── SUPPLIED RECORDS

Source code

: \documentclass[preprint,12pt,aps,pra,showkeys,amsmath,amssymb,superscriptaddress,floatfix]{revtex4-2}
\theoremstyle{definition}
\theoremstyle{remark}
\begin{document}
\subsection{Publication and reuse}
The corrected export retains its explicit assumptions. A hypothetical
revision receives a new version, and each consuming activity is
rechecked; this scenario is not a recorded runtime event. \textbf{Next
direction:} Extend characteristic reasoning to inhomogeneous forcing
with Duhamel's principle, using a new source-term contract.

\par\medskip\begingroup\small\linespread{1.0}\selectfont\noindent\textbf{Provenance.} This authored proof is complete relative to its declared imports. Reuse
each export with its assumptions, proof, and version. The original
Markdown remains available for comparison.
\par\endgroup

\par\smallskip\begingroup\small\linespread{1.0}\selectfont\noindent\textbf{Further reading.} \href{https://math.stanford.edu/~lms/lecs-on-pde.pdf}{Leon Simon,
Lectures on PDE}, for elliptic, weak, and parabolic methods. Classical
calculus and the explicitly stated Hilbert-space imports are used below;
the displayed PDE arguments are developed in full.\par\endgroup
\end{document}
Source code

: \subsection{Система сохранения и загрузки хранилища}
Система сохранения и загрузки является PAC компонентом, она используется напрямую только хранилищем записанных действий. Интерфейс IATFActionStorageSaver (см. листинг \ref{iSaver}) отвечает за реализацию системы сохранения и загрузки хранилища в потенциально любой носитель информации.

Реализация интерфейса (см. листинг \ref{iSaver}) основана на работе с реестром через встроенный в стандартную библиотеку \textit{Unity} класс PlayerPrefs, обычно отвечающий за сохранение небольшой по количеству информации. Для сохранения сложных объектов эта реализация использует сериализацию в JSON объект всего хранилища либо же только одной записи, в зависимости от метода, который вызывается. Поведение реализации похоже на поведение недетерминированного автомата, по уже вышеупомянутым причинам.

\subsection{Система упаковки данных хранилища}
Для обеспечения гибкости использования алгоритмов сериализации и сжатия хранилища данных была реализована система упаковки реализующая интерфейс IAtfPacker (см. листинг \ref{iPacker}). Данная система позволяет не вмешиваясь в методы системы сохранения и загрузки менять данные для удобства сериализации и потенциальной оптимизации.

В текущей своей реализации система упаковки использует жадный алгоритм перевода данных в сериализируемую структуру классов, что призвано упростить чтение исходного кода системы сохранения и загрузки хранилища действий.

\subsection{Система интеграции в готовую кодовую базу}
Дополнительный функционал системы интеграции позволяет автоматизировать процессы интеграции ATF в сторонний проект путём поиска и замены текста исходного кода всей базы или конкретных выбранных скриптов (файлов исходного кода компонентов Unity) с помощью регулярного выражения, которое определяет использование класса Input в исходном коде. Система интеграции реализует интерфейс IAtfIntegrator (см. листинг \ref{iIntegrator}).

────

* YOUR INSTRUCTIONS *
The full set of records above is to be printed again verbatim.

* RESULT OF THE EXERCISE *
Source code

: \documentclass[preprint,12pt,aps,pra,showkeys,amsmath,amssymb,superscriptaddress,floatfix]{revtex4-2}
\theoremstyle{definition}
\theoremstyle{remark}
\begin{document}
\subsection{Publication and reuse}
The corrected export retains its explicit assumptions. A hypothetical
revision receives a new version, and each consuming activity is
rechecked; this scenario is not a recorded runtime event. \textbf{Next
direction:} Extend characteristic reasoning to inhomogeneous forcing
with Duhamel's principle, using a new source-term contract.

\par\medskip\begingroup\small\linespread{1.0}\selectfont\noindent\textbf{Provenance.} This authored proof is complete relative to its declared imports. Reuse
each export with its assumptions, proof, and version. The original
Markdown remains available for comparison.
\par\endgroup

\par\smallskip\begingroup\small\linespread{1.0}\selectfont\noindent\textbf{Further reading.} \href{https://math.stanford.edu/~lms/lecs-on-pde.pdf}{Leon Simon,
Lectures on PDE}, for elliptic, weak, and parabolic methods. Classical
calculus and the explicitly stated Hilbert-space imports are used below;
the displayed PDE arguments are developed in full.\par\endgroup
\end{document}
Source code

: \subsection{Система сохранения и загрузки хранилища}
Система сохранения и загрузки является PAC компонентом, она используется напрямую только хранилищем записанных действий. Интерфейс IATFActionStorageSaver (см. листинг \ref{iSaver}) отвечает за реализацию системы сохранения и загрузки хранилища в потенциально любой носитель информации.

Реализация интерфейса (см. листинг \ref{iSaver}) основана на работе с реестром через встроенный в стандартную библиотеку \textit{Unity} класс PlayerPrefs, обычно отвечающий за сохранение небольшой по количеству информации. Для сохранения сложных объектов эта реализация использует сериализацию в JSON объект всего хранилища либо же только одной записи, в зависимости от метода, который вызывается. Поведение реализации похоже на поведение недетерминированного автомата, по уже вышеупомянутым причинам.

\subsection{Система упаковки данных хранилища}
Для обеспечения гибкости использования алгоритмов сериализации и сжатия хранилища данных была реализована система упаковки реализующая интерфейс IAtfPacker (см. листинг \ref{iPacker}). Данная система позволяет не вмешиваясь в методы системы сохранения и загрузки менять данные для удобства сериализации и потенциальной оптимизации.

В текущей своей реализации система упаковки использует жадный алгоритм перевода данных в сериализируемую структуру классов, что призвано упростить чтение исходного кода системы сохранения и загрузки хранилища действий.

\subsection{Система интеграции в готовую кодовую базу}
Дополнительный функционал системы интеграции позволяет автоматизировать процессы интеграции ATF в сторонний проект путём поиска и замены текста исходного кода всей базы или конкретных выбранных скриптов (файлов исходного кода компонентов Unity) с помощью регулярного выражения, которое определяет использование класса Input в исходном коде. Система интеграции реализует интерфейс IAtfIntegrator (см. листинг \ref{iIntegrator}).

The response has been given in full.